Re: trivariate DCC with VAR(1) MEAN EQUATIONS
Posted: Thu Aug 06, 2009 3:32 am
by gembala119
Dear Sir
After we do trivariate or bivariate garch model, how we make graphs of variance and covariance of bivariate or trivariate
thank you very much
kim
Re: trivariate DCC with VAR(1) MEAN EQUATIONS
Posted: Thu Aug 06, 2009 3:38 am
by xyzh
gembala119 wrote:Dear Sir
After we do trivariate or bivariate garch model, how we make graphs of variance and covariance of bivariate or trivariate
kim
you can graph the variance and covariance with RATs by using the command "graph" plus some options or you can print the results and graph it with Excel.
Re: trivariate DCC with VAR(1) MEAN EQUATIONS
Posted: Thu Aug 06, 2009 9:37 am
by TomDoan
gembala119 wrote:Dear Sir
After we do trivariate or bivariate garch model, how we make graphs of variance and covariance of bivariate or trivariate
thank you very much
kim
This is from GARCHMV.PRG which graphs the correlations from a multivariate GARCH, with grid lines at the CC estimates.
Code: Select all
*
* GARCHMV.PRG
* Manual Example 12.2
*
open data g10xrate.xls
data(format=xls,org=columns) 1 6237 usxjpn usxfra usxsui
*
set xjpn = 100.0*log(usxjpn/usxjpn{1})
set xfra = 100.0*log(usxfra/usxfra{1})
set xsui = 100.0*log(usxsui/usxsui{1})
*
garch(p=1,q=1,iters=200,hmatrices=hh) / xjpn xfra xsui
garch(p=1,q=1,mv=bek,method=bfgs,iters=200,pmethod=simplex,piters=10) / xjpn xfra xsui
garch(p=1,q=1,mv=diag,hmatrices=hd,rvectors=rd) / xjpn xfra xsui
garch(p=1,q=1,mv=cc) / xjpn xfra xsui
garch(p=1,q=1,mv=dcc,method=bfgs) / xjpn xfra xsui
*
* Compute the covariance matrix of the standardized residuals from
* the diagonal GARCH
*
set z1 = rd(t)(1)/sqrt(hd(t)(1,1))
set z2 = rd(t)(2)/sqrt(hd(t)(2,2))
set z3 = rd(t)(3)/sqrt(hd(t)(3,3))
vcv(matrix=cc)
# z1 z2 z3
*
* Compute the correlations from the multivariate GARCH
*
set rho12 = hh(t)(1,2)/sqrt(hh(t)(1,1)*hh(t)(2,2))

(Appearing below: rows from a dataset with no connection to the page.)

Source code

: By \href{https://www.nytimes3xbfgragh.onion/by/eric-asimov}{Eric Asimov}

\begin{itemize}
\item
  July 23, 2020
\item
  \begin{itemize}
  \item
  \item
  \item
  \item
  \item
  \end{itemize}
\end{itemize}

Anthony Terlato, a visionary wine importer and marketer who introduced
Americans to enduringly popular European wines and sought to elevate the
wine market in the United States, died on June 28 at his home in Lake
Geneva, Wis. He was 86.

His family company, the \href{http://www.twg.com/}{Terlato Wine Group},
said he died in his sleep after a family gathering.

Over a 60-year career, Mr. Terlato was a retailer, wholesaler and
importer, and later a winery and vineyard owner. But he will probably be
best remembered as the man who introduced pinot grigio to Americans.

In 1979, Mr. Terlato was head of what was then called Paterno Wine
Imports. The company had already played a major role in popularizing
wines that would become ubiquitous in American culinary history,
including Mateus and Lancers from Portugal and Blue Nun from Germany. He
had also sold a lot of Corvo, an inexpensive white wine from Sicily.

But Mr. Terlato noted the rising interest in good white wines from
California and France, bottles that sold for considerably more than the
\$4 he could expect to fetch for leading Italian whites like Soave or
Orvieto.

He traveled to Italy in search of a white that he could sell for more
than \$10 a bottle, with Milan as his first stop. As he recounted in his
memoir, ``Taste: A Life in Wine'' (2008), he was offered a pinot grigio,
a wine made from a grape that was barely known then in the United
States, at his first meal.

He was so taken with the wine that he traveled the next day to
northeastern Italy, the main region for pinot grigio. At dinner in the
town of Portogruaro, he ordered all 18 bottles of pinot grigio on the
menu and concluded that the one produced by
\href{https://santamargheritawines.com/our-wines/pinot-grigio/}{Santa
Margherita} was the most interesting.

set rho13 = hh(t)(1,3)/sqrt(hh(t)(1,1)*hh(t)(3,3))
set rho23 = hh(t)(2,3)/sqrt(hh(t)(2,2)*hh(t)(3,3))
graph(header="Correlation of JPN with FRA",vgrid=||cc(1,2)||)
# rho12
graph(header="Correlation of JPN with SUI",vgrid=||cc(1,3)||)
# rho13
graph(header="Correlation of FRA with SUI",vgrid=||cc(2,3)||)
# rho23
You also might want to look at tsayp452.prg from the Tsay textbook examples.